Antigen (Ag) is retained for long periods of time in secondary lymphoid tissues in the form of immune complexes on follicular dendritic cells (FDC). Ag retained on FDC is thought to play a role in maintaining antibody (Ab) responses in vivo. A model for study of Ab production induced by retained Ag in vitro is the spontaneous Ab response. In this response, specific Ab production is induced spontaneously (no exogenous Ag needed) in cultures derived from secondary lymphoid tissues containing persisting Ag. Specific IgG is spontaneously induced and we reasoned that FDC may also play a role in the maintenance of specific IgE responses. To test this hypothesis, we monitored spontaneous antiovalbmin (OVA) IgE production in cultures of lymph node (LN) fragments from OVA-immunized mice. In addition, highly enriched preparations of OVA bearing FDC were added to OVA-specific memory cells in an attempt to stimulate OVA-specific IgE production. Months after secondary immunization, anti-OVA IgE responses were spontaneously induced when fragments from draining LN were placed into culture. Furthermore, FDC bearing OVA from draining LN induced anti-OVA IgE production when incubated with spleen cells from OVA-immune mice whereas identical cultures with FDC bearing environmental Ag from non-draining LN of the OVA immune animals did not. The anti-OVA IgE responses were elicited only in cultures containing OVA-immune memory cells indicating that specific memory cells were critical for these anti-OVA IgE responses.
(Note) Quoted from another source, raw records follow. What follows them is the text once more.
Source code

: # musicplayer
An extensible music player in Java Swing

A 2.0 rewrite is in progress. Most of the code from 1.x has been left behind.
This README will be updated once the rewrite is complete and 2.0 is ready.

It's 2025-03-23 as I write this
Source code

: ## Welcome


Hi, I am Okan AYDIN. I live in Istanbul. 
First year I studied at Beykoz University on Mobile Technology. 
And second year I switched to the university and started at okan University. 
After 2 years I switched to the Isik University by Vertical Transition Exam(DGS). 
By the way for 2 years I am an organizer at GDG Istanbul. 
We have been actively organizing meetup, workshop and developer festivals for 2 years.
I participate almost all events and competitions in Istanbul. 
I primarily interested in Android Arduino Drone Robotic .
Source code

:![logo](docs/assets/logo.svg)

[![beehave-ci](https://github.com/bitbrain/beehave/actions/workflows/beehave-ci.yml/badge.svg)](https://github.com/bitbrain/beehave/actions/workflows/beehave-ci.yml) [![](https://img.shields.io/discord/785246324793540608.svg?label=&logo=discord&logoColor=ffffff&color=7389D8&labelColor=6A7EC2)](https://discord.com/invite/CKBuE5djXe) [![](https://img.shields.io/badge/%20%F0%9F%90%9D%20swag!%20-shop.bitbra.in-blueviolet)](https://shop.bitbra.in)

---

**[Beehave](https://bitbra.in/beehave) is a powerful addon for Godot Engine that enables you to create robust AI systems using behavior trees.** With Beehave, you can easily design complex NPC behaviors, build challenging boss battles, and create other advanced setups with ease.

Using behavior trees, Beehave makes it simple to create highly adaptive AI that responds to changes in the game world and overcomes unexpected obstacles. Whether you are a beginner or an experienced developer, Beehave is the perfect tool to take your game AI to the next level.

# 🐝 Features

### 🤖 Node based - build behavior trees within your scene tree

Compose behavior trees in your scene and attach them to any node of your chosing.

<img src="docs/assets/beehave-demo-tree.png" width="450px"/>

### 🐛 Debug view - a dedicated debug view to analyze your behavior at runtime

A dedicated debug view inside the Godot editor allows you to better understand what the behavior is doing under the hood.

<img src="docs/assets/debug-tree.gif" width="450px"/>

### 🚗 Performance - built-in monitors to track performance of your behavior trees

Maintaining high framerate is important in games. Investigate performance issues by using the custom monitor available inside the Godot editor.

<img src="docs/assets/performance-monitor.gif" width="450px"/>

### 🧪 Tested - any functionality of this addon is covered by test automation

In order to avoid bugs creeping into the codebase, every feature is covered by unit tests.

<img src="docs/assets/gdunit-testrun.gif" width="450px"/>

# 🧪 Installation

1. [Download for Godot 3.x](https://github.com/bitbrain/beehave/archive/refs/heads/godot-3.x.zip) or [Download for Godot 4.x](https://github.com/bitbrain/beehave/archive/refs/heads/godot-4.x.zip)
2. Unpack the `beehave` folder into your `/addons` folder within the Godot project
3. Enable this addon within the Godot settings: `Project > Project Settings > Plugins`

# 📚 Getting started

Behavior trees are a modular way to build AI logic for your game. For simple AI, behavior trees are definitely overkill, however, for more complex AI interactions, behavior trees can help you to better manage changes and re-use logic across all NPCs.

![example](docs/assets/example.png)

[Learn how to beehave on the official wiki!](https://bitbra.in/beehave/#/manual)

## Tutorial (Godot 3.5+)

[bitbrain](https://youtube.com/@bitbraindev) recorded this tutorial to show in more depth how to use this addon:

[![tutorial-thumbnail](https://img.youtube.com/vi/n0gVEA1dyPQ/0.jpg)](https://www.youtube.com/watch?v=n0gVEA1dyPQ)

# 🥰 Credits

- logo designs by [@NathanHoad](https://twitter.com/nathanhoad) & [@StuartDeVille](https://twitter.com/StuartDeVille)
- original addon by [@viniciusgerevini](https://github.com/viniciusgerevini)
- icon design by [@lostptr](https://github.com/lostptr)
Removal of FDC from cultures with an FDC-specific mAb dramatically decreased anti-OVA IgE production. These studies demonstrate that FDC can induce specific memory T and B cells to produce IgE and help support the concept that FDC-associated antigen may be involved in the long-term maintenance of specific IgE responses.